In politica afferrare l’occasione più favorevole è considerato un pregio, almeno da chi non si scaglia un giorno sì e l’altro pure contro i cambiacasacca. “È un vero e proprio mercato delle vacche che va fermato. Per questi parlamentari contano solo la poltrona, il mega stipendio e il desiderio di potere”. Era il non lontanissimo 2017, indovinate chi l’ha detto? Noi, peraltro, siamo stati sempre contrari all’introduzione del vincolo di mandato, ma pure al disinvolto trasformismo dei voltagabbana professionisti. Il cambio d’abito però, quando è il proprio, lo si giustifica più facilmente. Per capire L’Aria che tira a proposito di mandati, basta rispolverare qualche puntata dell’omonima trasmissione: “Dopo il secondo mandato, lascerò la politica” (6 febbraio 2017); “La regola dei due mandati non è mai stata messa in discussione” (24 novembre 2019).

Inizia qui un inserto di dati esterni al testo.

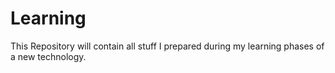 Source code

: # Learning
This Repository will contain all stuff I prepared during my learning phases of a new technology.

E chissà che avrà pensato martedì sera quel signore che ha prolungato il suo soggiorno al Colle, ricevendo il visitatore ministeriale, folgorato sulla via di Mario. Forse il clima del Quirinale mitiga i ricordi e dunque il Presidente avrà apprezzato la parabola di San Luigi e il Draghi. Però noi che per vivere scribacchiamo, abbiamo la memoria allenata.

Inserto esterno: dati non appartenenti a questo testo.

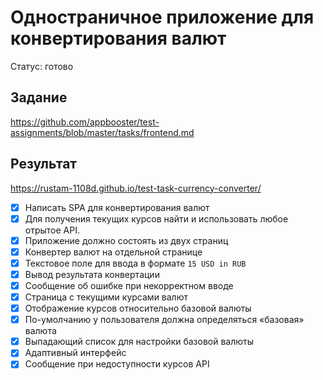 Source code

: # Одностраничное приложение для конвертирования валют
Статус: готово

## Задание
https://github.com/appbooster/test-assignments/blob/master/tasks/frontend.md

## Результат
https://rustam-1108d.github.io/test-task-currency-converter/

- [x] Написать SPA для конвертирования валют
- [x] Для получения текущих курсов найти и использовать любое отрытое API.
- [x] Приложение должно состоять из двух страниц
- [x] Конвертер валют на отдельной странице
- [x] Текстовое поле для ввода в формате `15 USD in RUB`
- [x] Вывод результата конвертации
- [x] Сообщение об ошибке при некорректном вводе
- [x] Страница с текущими курсами валют
- [x] Отображение курсов относительно базовой валюты
- [x] По-умолчанию у пользователя должна определяться «базовая» валюта
- [x] Выпадающий список для настройки базовой валюты
- [x] Адаптивный интерфейс
- [x] Сообщение при недоступности курсов API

E subito ci siamo ricordati di quel giorno – era un maggio insolitamente caldo – del 2018. Dopo due mesi di consultazioni (in cui Cottarelli si aggirava per Roma in attesa di una telefonata) il presidente della Repubblica spiegò che la lista dei ministri presentata dal premier incaricato (il Conte puzzone) andava bene a parte un nome, quello del titolare dell’Economia (Paolo Savona). E pubblicamente evocò addirittura il babau della “fuoruscita dell’Italia dall’euro”.
La bocciatura di Savona mandò – non senza ragioni costituzionali – su tutte le furie i 5stelle e i pochi impavidi che ebbero il coraggio di far notare che – siccome non siamo una Repubblica presidenziale – il presidente quando forma il governo non fa il suo governo, ma quello della maggioranza. I grillini chiesero “l’impeachment”, indignando la stampa democratica come mai. La notizia della messa in stato d’accusa del Presidente gli italiani la appresero da una telefonata in diretta alla trasmissione di Fabio Fazio: “Se andiamo al voto e vinciamo, poi torniamo al Quirinale e ci dicono che non possiamo andare al governo, dico che bisogna mettere in Stato di accusa il Presidente. Prima attiviamo l’articolo 90 e poi si va al voto”. Si sa come finì la storia: con il Presidente è diventato “un rapporto bellissimo”.
Incoerenza fa rima con tante parole: emergenza, insipienza, sopravvivenza, supponenza, obbedienza… e riconoscenza, naturalmente. Dunque non dobbiamo stupirci. Del resto la riabilitazione del bibitaro è già avvenuta (leggere per credere i pezzi orgasmici di ieri) e proprio da parte dei commentatori che si sbellicavano dalle risate per il suo congiuntivo imperfetto. Se qualche anno fa qualcuno ci avesse detto che Luigi Di Maio si sarebbe rimangiato tutto, proprio tutto, non ci avremmo creduto. Ma il congiuntivo, come dice la canzoncina, si usa per eventi che non sono reali. Per la realpolitik però va benissimo. Anche quando malfermo.